Alzheimer's disease is the most common type of dementia. 

Although the exact cause of this condition is not undersstood, it is known that proteins called amyloid and tau build up in the brains of people with Alzheimer's disease. It is thought that this impairs the normal function of the brain, eventually leading to the death of brain cells.

Alzheimer's disease is progressive: its symptoms can appear and gradually become more serious over time.
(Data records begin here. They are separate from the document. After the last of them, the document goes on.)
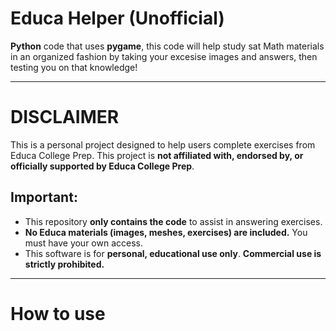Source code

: # Educa Helper (Unofficial)

**Python** code that uses **pygame**, this code will help study sat Math materials in an organized fashion by taking your excesise images and answers, then testing you on that knowledge!

________________________________________________________________________________________________________________

# DISCLAIMER
This is a personal project designed to help users complete exercises from Educa College Prep. 
This project is **not affiliated with, endorsed by, or officially supported by Educa College Prep**.

## Important:
- This repository **only contains the code** to assist in answering exercises.
- **No Educa materials (images, meshes, exercises) are included.** You must have your own access.
- This software is for **personal, educational use only**. **Commercial use is strictly prohibited.**

________________________________________________________________________________________________________________

# How to use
It can sometimes take a long time before the symptoms are noticed. 

Some of the more common symptoms of Alzheimer's disease include:

  • Persistent and frequent short-term memory loss;
  • Language difficulties, such as struggling to find the right word, or not being able to understand conversations;
  • Disorientation, even in well-known places;
  • Problems with carrying out familiar tasks;
  • Fast and unpredictable changes in mood;
  • Being less interested in hobbies and activities previously enjoyed, and;
  • Changes in sleep patterns or amount of sleep.

Vascular dementia

Vascular dementia is one of the most common types of dementia. The symptoms of vascular dementia can appear either suddenly after a major stroke, or gradually after multiple small strokes.
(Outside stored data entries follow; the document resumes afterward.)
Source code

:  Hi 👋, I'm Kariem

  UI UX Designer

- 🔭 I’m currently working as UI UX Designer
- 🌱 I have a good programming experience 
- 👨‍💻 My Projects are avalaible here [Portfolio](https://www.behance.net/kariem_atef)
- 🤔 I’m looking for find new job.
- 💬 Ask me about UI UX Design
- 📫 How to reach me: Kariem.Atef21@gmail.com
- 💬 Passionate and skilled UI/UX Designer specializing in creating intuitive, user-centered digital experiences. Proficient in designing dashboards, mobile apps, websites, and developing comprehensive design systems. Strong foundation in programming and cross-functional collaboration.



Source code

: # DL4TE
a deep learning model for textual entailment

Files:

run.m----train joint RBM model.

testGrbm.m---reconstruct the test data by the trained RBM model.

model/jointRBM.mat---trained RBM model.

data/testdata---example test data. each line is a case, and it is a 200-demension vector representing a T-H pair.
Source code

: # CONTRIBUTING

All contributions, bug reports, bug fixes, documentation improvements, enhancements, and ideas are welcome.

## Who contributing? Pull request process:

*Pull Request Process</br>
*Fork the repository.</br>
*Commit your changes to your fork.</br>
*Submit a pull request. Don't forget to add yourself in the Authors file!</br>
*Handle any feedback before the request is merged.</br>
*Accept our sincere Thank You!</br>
The cause of vascular dementia is reduced flow of blood to the brain and brain injury.

The symptoms of vascular dementia may be similar to those of Alzheimer's disease, but may also include:

  • Physical weakness or paralysis as a result of stroke(s);
  • Seizures;
  • Visual changes;
  • Problems with communication;
  • Reduced ability to think and concentrate;
  • Problems with walking, and;
  • Incontinence.

Lewy body dementia

Lewy body dementia is a common type of dementia that has similar symptoms to both Alzheimer's disease and Parkinson's disease. Lewy bodies are small deposits of protein that build up inside nerve cells of the brain. 

The symptoms of Lewy body dementia may vary, according to the region of the brain the protein accumulates in. People with Lewy body dementia are less likely to experience the short-term memory loss experienced with Alzheimer's disease.

Some of the more common symptoms of Lewy body dementia may include:

  • Changes in awareness and concentration;
  • Problems with planning, decision-making and organisation;
  • Problems with visual perception, such as judging distances;
  • Sleep disturbances, and;
  • Problems with movement, tremors, or an abnormal gait (walk).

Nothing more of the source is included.